Menurut Ir. R. Haidar Alwi, MT, Presiden Haidar Alwi Care dan Haidar Alwi Institute, serta Dewan Pembina Ikatan Alumni Institut Teknologi Bandung (ITB), perdebatan tentang angka korupsi harus diletakkan dalam disiplin berpikir yang jernih. Kritik terhadap metode penegakan hukum tidak dimaksudkan untuk melemahkan institusi, melainkan untuk menguatkan keadilan agar tidak runtuh oleh kesalahan metodologisnya sendiri.
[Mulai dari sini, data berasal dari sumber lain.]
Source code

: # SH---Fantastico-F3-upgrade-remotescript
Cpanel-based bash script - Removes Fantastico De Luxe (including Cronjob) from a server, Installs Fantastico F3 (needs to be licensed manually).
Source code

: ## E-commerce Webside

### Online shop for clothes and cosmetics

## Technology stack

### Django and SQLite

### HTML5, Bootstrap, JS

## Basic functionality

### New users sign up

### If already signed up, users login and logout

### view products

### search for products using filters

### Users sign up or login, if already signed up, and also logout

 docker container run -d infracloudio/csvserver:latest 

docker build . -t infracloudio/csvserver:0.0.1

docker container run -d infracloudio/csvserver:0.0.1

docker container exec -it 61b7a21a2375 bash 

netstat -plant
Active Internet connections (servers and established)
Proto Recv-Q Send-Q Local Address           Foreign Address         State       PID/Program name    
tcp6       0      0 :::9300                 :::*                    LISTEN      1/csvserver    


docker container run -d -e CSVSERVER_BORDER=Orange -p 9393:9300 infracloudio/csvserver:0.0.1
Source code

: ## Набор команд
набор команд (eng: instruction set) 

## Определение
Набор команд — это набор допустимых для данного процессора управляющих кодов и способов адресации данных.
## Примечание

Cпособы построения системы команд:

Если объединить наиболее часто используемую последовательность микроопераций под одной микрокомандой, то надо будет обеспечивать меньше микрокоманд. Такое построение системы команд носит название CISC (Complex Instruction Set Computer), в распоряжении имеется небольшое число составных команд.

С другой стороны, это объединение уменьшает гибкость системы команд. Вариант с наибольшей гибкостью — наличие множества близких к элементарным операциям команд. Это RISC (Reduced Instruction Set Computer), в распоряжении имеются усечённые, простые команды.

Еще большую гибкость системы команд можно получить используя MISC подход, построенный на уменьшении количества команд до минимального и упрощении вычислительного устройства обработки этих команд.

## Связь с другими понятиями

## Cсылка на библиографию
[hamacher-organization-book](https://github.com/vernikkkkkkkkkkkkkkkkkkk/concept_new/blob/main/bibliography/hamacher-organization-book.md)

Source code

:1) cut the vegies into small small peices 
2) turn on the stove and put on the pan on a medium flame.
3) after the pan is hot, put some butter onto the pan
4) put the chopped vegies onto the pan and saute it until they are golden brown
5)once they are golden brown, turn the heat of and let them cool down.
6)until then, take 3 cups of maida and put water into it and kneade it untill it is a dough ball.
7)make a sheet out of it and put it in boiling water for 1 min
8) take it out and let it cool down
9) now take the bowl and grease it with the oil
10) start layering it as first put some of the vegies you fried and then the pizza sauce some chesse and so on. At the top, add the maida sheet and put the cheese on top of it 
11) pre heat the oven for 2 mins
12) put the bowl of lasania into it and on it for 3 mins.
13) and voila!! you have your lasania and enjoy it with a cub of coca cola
*“Kerugian negara adalah fakta fiskal yang tidak boleh lahir dari keberanian berbicara, melainkan dari kesediaan tunduk pada metode audit yang sah, teruji, dan dapat dipertanggungjawabkan di hadapan hukum,”* ujar Haidar Alwi.
*Kerugian Negara sebagai Fakta Konstitusional.*
Dalam negara hukum, kerugian negara bukan wilayah tafsir bebas. Ia adalah fakta keuangan yang harus diverifikasi melalui mekanisme audit resmi. Karena itu, konstitusi menempatkan Badan Pemeriksa Keuangan sebagai lembaga yang berwenang memastikan apakah negara benar-benar dirugikan, berapa nilainya, dan di mana kesalahan itu terjadi. Audit bukan pelengkap administratif, melainkan fondasi kebenaran hukum.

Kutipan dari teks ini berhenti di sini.